→ **Goal of the exercise**: If an entry contains a picture, omit that picture and transcribe everything else exactly.

→ **Exercise material**:
—————

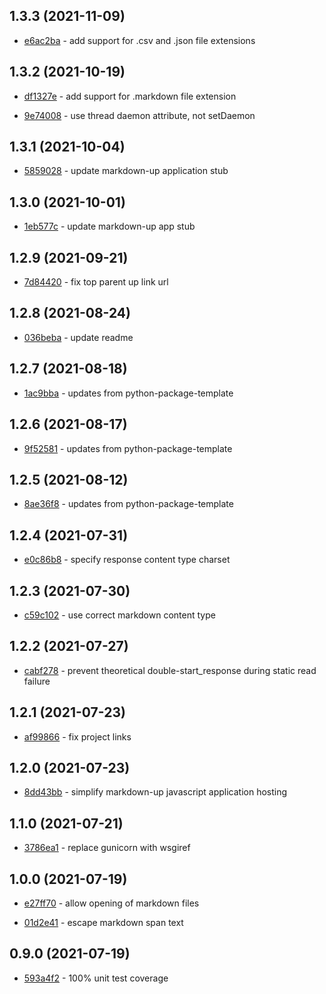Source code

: ## 1.3.3 (2021-11-09)

- [e6ac2ba](https://github.com/craigahobbs/markdown-up-py/commit/e6ac2ba) - add support for .csv and .json file extensions

## 1.3.2 (2021-10-19)

- [df1327e](https://github.com/craigahobbs/markdown-up-py/commit/df1327e) - add support for .markdown file extension

- [9e74008](https://github.com/craigahobbs/markdown-up-py/commit/9e74008) - use thread daemon attribute, not setDaemon

## 1.3.1 (2021-10-04)

- [5859028](https://github.com/craigahobbs/markdown-up-py/commit/5859028) - update markdown-up application stub

## 1.3.0 (2021-10-01)

- [1eb577c](https://github.com/craigahobbs/markdown-up-py/commit/1eb577c) - update markdown-up app stub

## 1.2.9 (2021-09-21)

- [7d84420](https://github.com/craigahobbs/markdown-up-py/commit/7d84420) - fix top parent up link url

## 1.2.8 (2021-08-24)

- [036beba](https://github.com/craigahobbs/markdown-up-py/commit/036beba) - update readme

## 1.2.7 (2021-08-18)

- [1ac9bba](https://github.com/craigahobbs/markdown-up-py/commit/1ac9bba) - updates from python-package-template

## 1.2.6 (2021-08-17)

- [9f52581](https://github.com/craigahobbs/markdown-up-py/commit/9f52581) - updates from python-package-template

## 1.2.5 (2021-08-12)

- [8ae36f8](https://github.com/craigahobbs/markdown-up-py/commit/8ae36f8) - updates from python-package-template

## 1.2.4 (2021-07-31)

- [e0c86b8](https://github.com/craigahobbs/markdown-up-py/commit/e0c86b8) - specify response content type charset

## 1.2.3 (2021-07-30)

- [c59c102](https://github.com/craigahobbs/markdown-up-py/commit/c59c102) - use correct markdown content type

## 1.2.2 (2021-07-27)

- [cabf278](https://github.com/craigahobbs/markdown-up-py/commit/cabf278) - prevent theoretical double-start_response during static read failure

## 1.2.1 (2021-07-23)

- [af99866](https://github.com/craigahobbs/markdown-up-py/commit/af99866) - fix project links

## 1.2.0 (2021-07-23)

- [8dd43bb](https://github.com/craigahobbs/markdown-up-py/commit/8dd43bb) - simplify markdown-up javascript application hosting

## 1.1.0 (2021-07-21)

- [3786ea1](https://github.com/craigahobbs/markdown-up-py/commit/3786ea1) - replace gunicorn with wsgiref

## 1.0.0 (2021-07-19)

- [e27ff70](https://github.com/craigahobbs/markdown-up-py/commit/e27ff70) - allow opening of markdown files

- [01d2e41](https://github.com/craigahobbs/markdown-up-py/commit/01d2e41) - escape markdown span text

## 0.9.0 (2021-07-19)

- [593a4f2](https://github.com/craigahobbs/markdown-up-py/commit/593a4f2) - 100% unit test coverage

—————

→ **Exercise solution**:
Source code

: ## 1.3.3 (2021-11-09)

- [e6ac2ba](https://github.com/craigahobbs/markdown-up-py/commit/e6ac2ba) - add support for .csv and .json file extensions

## 1.3.2 (2021-10-19)

- [df1327e](https://github.com/craigahobbs/markdown-up-py/commit/df1327e) - add support for .markdown file extension

- [9e74008](https://github.com/craigahobbs/markdown-up-py/commit/9e74008) - use thread daemon attribute, not setDaemon

## 1.3.1 (2021-10-04)

- [5859028](https://github.com/craigahobbs/markdown-up-py/commit/5859028) - update markdown-up application stub

## 1.3.0 (2021-10-01)

- [1eb577c](https://github.com/craigahobbs/markdown-up-py/commit/1eb577c) - update markdown-up app stub

## 1.2.9 (2021-09-21)

- [7d84420](https://github.com/craigahobbs/markdown-up-py/commit/7d84420) - fix top parent up link url

## 1.2.8 (2021-08-24)

- [036beba](https://github.com/craigahobbs/markdown-up-py/commit/036beba) - update readme

## 1.2.7 (2021-08-18)

- [1ac9bba](https://github.com/craigahobbs/markdown-up-py/commit/1ac9bba) - updates from python-package-template

## 1.2.6 (2021-08-17)

- [9f52581](https://github.com/craigahobbs/markdown-up-py/commit/9f52581) - updates from python-package-template

## 1.2.5 (2021-08-12)

- [8ae36f8](https://github.com/craigahobbs/markdown-up-py/commit/8ae36f8) - updates from python-package-template

## 1.2.4 (2021-07-31)

- [e0c86b8](https://github.com/craigahobbs/markdown-up-py/commit/e0c86b8) - specify response content type charset

## 1.2.3 (2021-07-30)

- [c59c102](https://github.com/craigahobbs/markdown-up-py/commit/c59c102) - use correct markdown content type

## 1.2.2 (2021-07-27)

- [cabf278](https://github.com/craigahobbs/markdown-up-py/commit/cabf278) - prevent theoretical double-start_response during static read failure

## 1.2.1 (2021-07-23)

- [af99866](https://github.com/craigahobbs/markdown-up-py/commit/af99866) - fix project links

## 1.2.0 (2021-07-23)

- [8dd43bb](https://github.com/craigahobbs/markdown-up-py/commit/8dd43bb) - simplify markdown-up javascript application hosting

## 1.1.0 (2021-07-21)

- [3786ea1](https://github.com/craigahobbs/markdown-up-py/commit/3786ea1) - replace gunicorn with wsgiref

## 1.0.0 (2021-07-19)

- [e27ff70](https://github.com/craigahobbs/markdown-up-py/commit/e27ff70) - allow opening of markdown files

- [01d2e41](https://github.com/craigahobbs/markdown-up-py/commit/01d2e41) - escape markdown span text

## 0.9.0 (2021-07-19)

- [593a4f2](https://github.com/craigahobbs/markdown-up-py/commit/593a4f2) - 100% unit test coverage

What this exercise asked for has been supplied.